We interrupt this transmission from Spring Harvest for the following……
I’ve been doing some work in the afternoons on research on mission expressions and children and also on children and the charismata – the gifts of the Holy Spirit.
I have just read something which has had me pounding the table (in a public place as well. Not a good look)
Right at the moment of typing this blog entry, the speaker from the live feed from The Big Top has just said: one thousand young people and children a week are leaving the church. He’s just said: “the church is only one generation away from extinction”. Please, please, if you are just passing by this blog and don’t usually work with children or have much to do with children’s leaders and pastors, please do read on.
I face an uphill journey in changing attitudes and practices in the church towards children. Well meaning as we are, the attitude “out of sight, out of mind” pervades the church in Britain. When new initiatives/church plants/plans are made, don’t just consider the resourcing of the under 18s (though that is a great first step!), but consider putting their needs high, high, high up on the agenda. If the church is statistically one generation away from extinction, then we need to pour our time, effort and money into the younger generation. Don’t just assume that good leaders in that area mean that is all OK. They need YOU! Your interaction. Your prayers. Your talk about The Walk. Please hear me out in what I am going to outline below and which has flavoured this blog from the moment of its inception back in 2006.
I am, at heart, a discipler. I have pastoral training and background. I didn’t start out as someone who works with under 12s – God called me into this out of a more general pastoral context. I have now discovered that when I write about issues for children, like teaching about why we worship and how we worship, I could just as easily use the words “new Christians”. And yet…..sometimes in our churches it feels as if new Christians are more important than children. (are we helping our new Christians grow? Are we meeting their needs? Have we found them mentors? Are we welcoming these new baby Christians into the church?) Do we ask those questions at a strategic leadership level about our children and young people?
I have been refreshing my ex-teacher knowledge of Vygotsky’s theories. Len Vygotsky is a developmental psychologist who has examined the connections between growing children and their culture (or community). He wrote that children’s development occurs in their culture and in turn TRANSFORMS THE CULTURE.
I’m reading about how this relates to a faith development context i.e. the church and I am relating this to the work of Urie Bronfenbrenner who has proposed that the growing human person is influenced by what he calls “a series of nesting structures, each inside the next, like a set of Russian dolls”.
(please bear with me!)
A child’s immediate setting – the home, the classroom, the church, is called a microsystem.
The second level is called the mesosystem; which refers to the interconnections between microsystems (for example, the connection between church and home). There are two further levels but as this is a blog and not a research paper I’ll not outline them further here.

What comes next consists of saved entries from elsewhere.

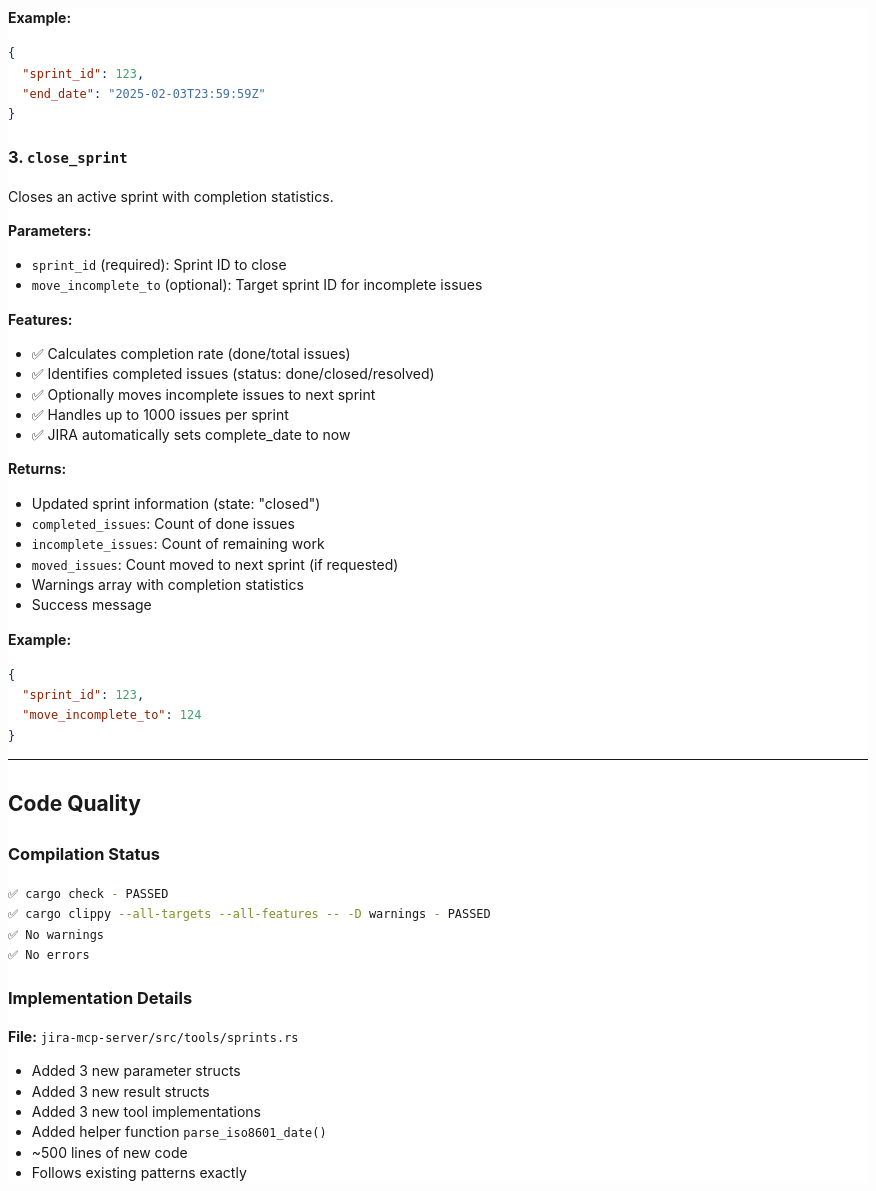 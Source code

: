 **Example:**
```json
{
  "sprint_id": 123,
  "end_date": "2025-02-03T23:59:59Z"
}
```

### 3. `close_sprint`
Closes an active sprint with completion statistics.

**Parameters:**
- `sprint_id` (required): Sprint ID to close
- `move_incomplete_to` (optional): Target sprint ID for incomplete issues

**Features:**
- ✅ Calculates completion rate (done/total issues)
- ✅ Identifies completed issues (status: done/closed/resolved)
- ✅ Optionally moves incomplete issues to next sprint
- ✅ Handles up to 1000 issues per sprint
- ✅ JIRA automatically sets complete_date to now

**Returns:**
- Updated sprint information (state: "closed")
- `completed_issues`: Count of done issues
- `incomplete_issues`: Count of remaining work
- `moved_issues`: Count moved to next sprint (if requested)
- Warnings array with completion statistics
- Success message

**Example:**
```json
{
  "sprint_id": 123,
  "move_incomplete_to": 124
}
```

---

## Code Quality

### Compilation Status
```bash
✅ cargo check - PASSED
✅ cargo clippy --all-targets --all-features -- -D warnings - PASSED
✅ No warnings
✅ No errors
```

### Implementation Details

**File:** `jira-mcp-server/src/tools/sprints.rs`
- Added 3 new parameter structs
- Added 3 new result structs
- Added 3 new tool implementations
- Added helper function `parse_iso8601_date()`
- ~500 lines of new code
- Follows existing patterns exactly
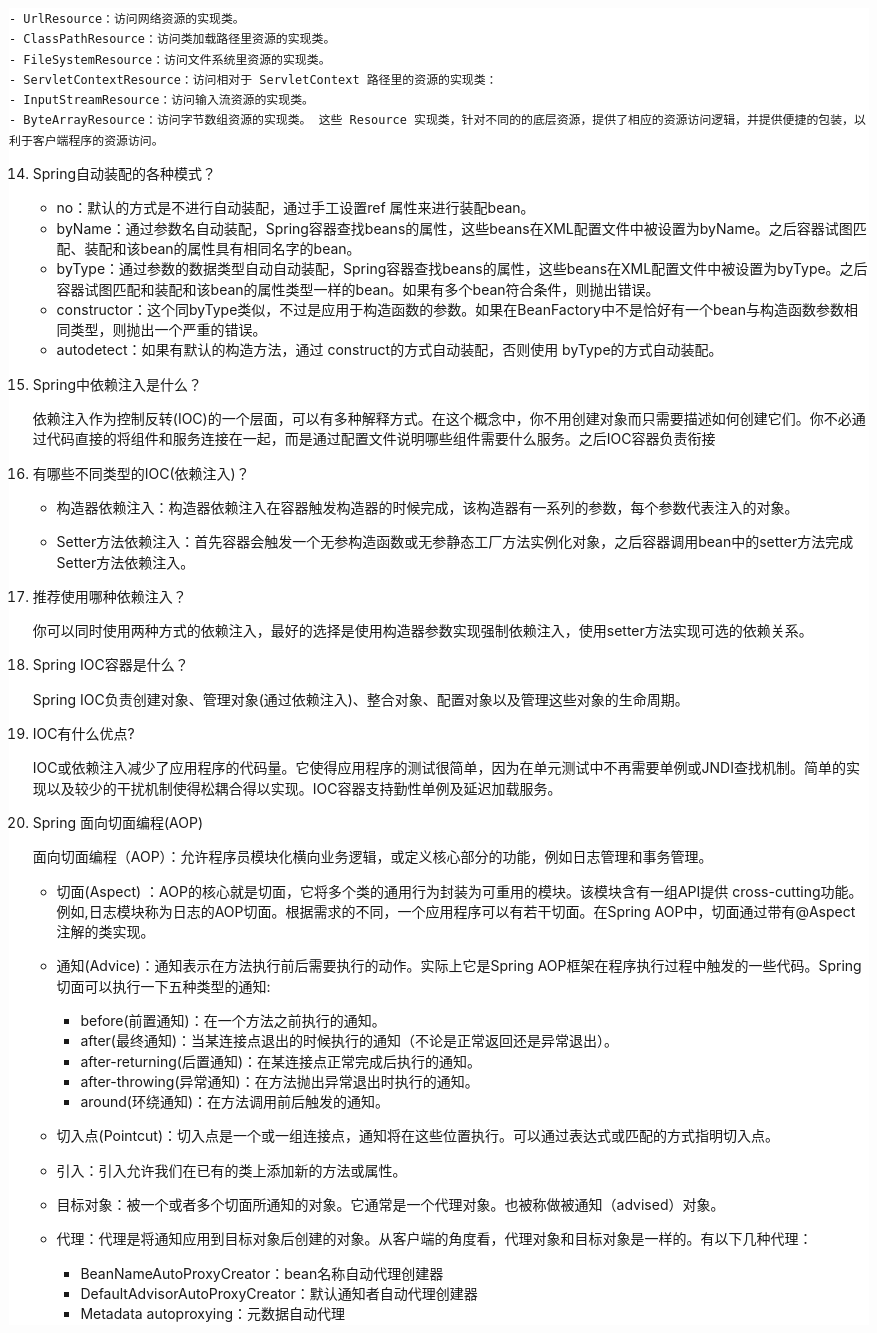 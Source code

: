     - UrlResource：访问网络资源的实现类。
    - ClassPathResource：访问类加载路径里资源的实现类。
    - FileSystemResource：访问文件系统里资源的实现类。
    - ServletContextResource：访问相对于 ServletContext 路径里的资源的实现类：
    - InputStreamResource：访问输入流资源的实现类。
    - ByteArrayResource：访问字节数组资源的实现类。 这些 Resource 实现类，针对不同的的底层资源，提供了相应的资源访问逻辑，并提供便捷的包装，以利于客户端程序的资源访问。

14. Spring自动装配的各种模式？

    - no：默认的方式是不进行自动装配，通过手工设置ref 属性来进行装配bean。
    - byName：通过参数名自动装配，Spring容器查找beans的属性，这些beans在XML配置文件中被设置为byName。之后容器试图匹配、装配和该bean的属性具有相同名字的bean。
    - byType：通过参数的数据类型自动自动装配，Spring容器查找beans的属性，这些beans在XML配置文件中被设置为byType。之后容器试图匹配和装配和该bean的属性类型一样的bean。如果有多个bean符合条件，则抛出错误。
    - constructor：这个同byType类似，不过是应用于构造函数的参数。如果在BeanFactory中不是恰好有一个bean与构造函数参数相同类型，则抛出一个严重的错误。
    - autodetect：如果有默认的构造方法，通过 construct的方式自动装配，否则使用 byType的方式自动装配。

15. Spring中依赖注入是什么？

    依赖注入作为控制反转(IOC)的一个层面，可以有多种解释方式。在这个概念中，你不用创建对象而只需要描述如何创建它们。你不必通过代码直接的将组件和服务连接在一起，而是通过配置文件说明哪些组件需要什么服务。之后IOC容器负责衔接

16. 有哪些不同类型的IOC(依赖注入)？

    - 构造器依赖注入：构造器依赖注入在容器触发构造器的时候完成，该构造器有一系列的参数，每个参数代表注入的对象。

    - Setter方法依赖注入：首先容器会触发一个无参构造函数或无参静态工厂方法实例化对象，之后容器调用bean中的setter方法完成Setter方法依赖注入。

17. 推荐使用哪种依赖注入？

    你可以同时使用两种方式的依赖注入，最好的选择是使用构造器参数实现强制依赖注入，使用setter方法实现可选的依赖关系。

18. Spring IOC容器是什么？

    Spring IOC负责创建对象、管理对象(通过依赖注入)、整合对象、配置对象以及管理这些对象的生命周期。

19. IOC有什么优点?

    IOC或依赖注入减少了应用程序的代码量。它使得应用程序的测试很简单，因为在单元测试中不再需要单例或JNDI查找机制。简单的实现以及较少的干扰机制使得松耦合得以实现。IOC容器支持勤性单例及延迟加载服务。

20. Spring 面向切面编程(AOP)

    面向切面编程（AOP）：允许程序员模块化横向业务逻辑，或定义核心部分的功能，例如日志管理和事务管理。

    - 切面(Aspect) ：AOP的核心就是切面，它将多个类的通用行为封装为可重用的模块。该模块含有一组API提供 cross-cutting功能。例如,日志模块称为日志的AOP切面。根据需求的不同，一个应用程序可以有若干切面。在Spring AOP中，切面通过带有@Aspect注解的类实现。

    - 通知(Advice)：通知表示在方法执行前后需要执行的动作。实际上它是Spring AOP框架在程序执行过程中触发的一些代码。Spring切面可以执行一下五种类型的通知:
      - before(前置通知)：在一个方法之前执行的通知。
      - after(最终通知)：当某连接点退出的时候执行的通知（不论是正常返回还是异常退出）。
      - after-returning(后置通知)：在某连接点正常完成后执行的通知。
      - after-throwing(异常通知)：在方法抛出异常退出时执行的通知。
      - around(环绕通知)：在方法调用前后触发的通知。

    - 切入点(Pointcut)：切入点是一个或一组连接点，通知将在这些位置执行。可以通过表达式或匹配的方式指明切入点。

    - 引入：引入允许我们在已有的类上添加新的方法或属性。

    - 目标对象：被一个或者多个切面所通知的对象。它通常是一个代理对象。也被称做被通知（advised）对象。

    - 代理：代理是将通知应用到目标对象后创建的对象。从客户端的角度看，代理对象和目标对象是一样的。有以下几种代理：
      - BeanNameAutoProxyCreator：bean名称自动代理创建器
      - DefaultAdvisorAutoProxyCreator：默认通知者自动代理创建器
      - Metadata autoproxying：元数据自动代理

It is proposed by secular developmental psychologists that children grow and develop in all of their Microsystems under the influence of all of the persons within that microsystem. Cynthia Neal writes that the Microsystems contain the building blocks of faith development and I agree. Ongoing, lifelong commitment to Christ is made or broken in these Microsystems.
Therefore, we ignore the child in context of the faith community at our peril. Is at any wonder children are leaving the church in their thousands?
She writes: “children are to be part of a faith community and share in its life”.
Share in its life.
What does that mean to you?
“When we leave Christian education to solely a Sunday school setting, we remove faith from context”.
“The separation of the Christian faith from relationships and dynamic life gives [children] an artificial understanding of the Christian walk”.
Which is why I have set up intergenerational cell groups in the past. Which is why I want occasional interaction between adults and children and teenagers in the same gathering place for a few minutes sometimes. Not to make people feel uncomfortable at having to be starkly open but because children’s FAITH and COMMITTMENT to this amazing God is cemented when they hear and see adults and older teenagers talking of him, praying, encouraging.
When a child hears an adult praying for God to help them, they learn that its not a sign of weakness to ask for help from this God they have learned about perhaps only from books.
When a child hears an adult thanking God for his faithfulness in x or y, they learn that God is a God who can be trusted and who looks after his people.
When a child sees an adult worshipping, they learn that God is worthy of worship no matter how old one is.
I’ve banged on about this final point in many other posts which you can find by looking back through this blog using labels if you like, but I am going to end with this quote from Cynthia Neal (in “Nurture that is Christian”):
It is a sad commentary when Christian education is relegated to the Sunday School teacher; thereby relieving the rest of the congregation of the responsibility for the faith development of the children of the church. It is someone else’s job (get on with the job, Lynn!)
That is in DIRECT contrast to the scriptural understanding of faith. Fostering an evolving faith community (or microsystem to use Bronfenbrenner’s terminology) requires us to unite the learning of biblical doctrines and creeds with the collaborative sharing of our faith experiences.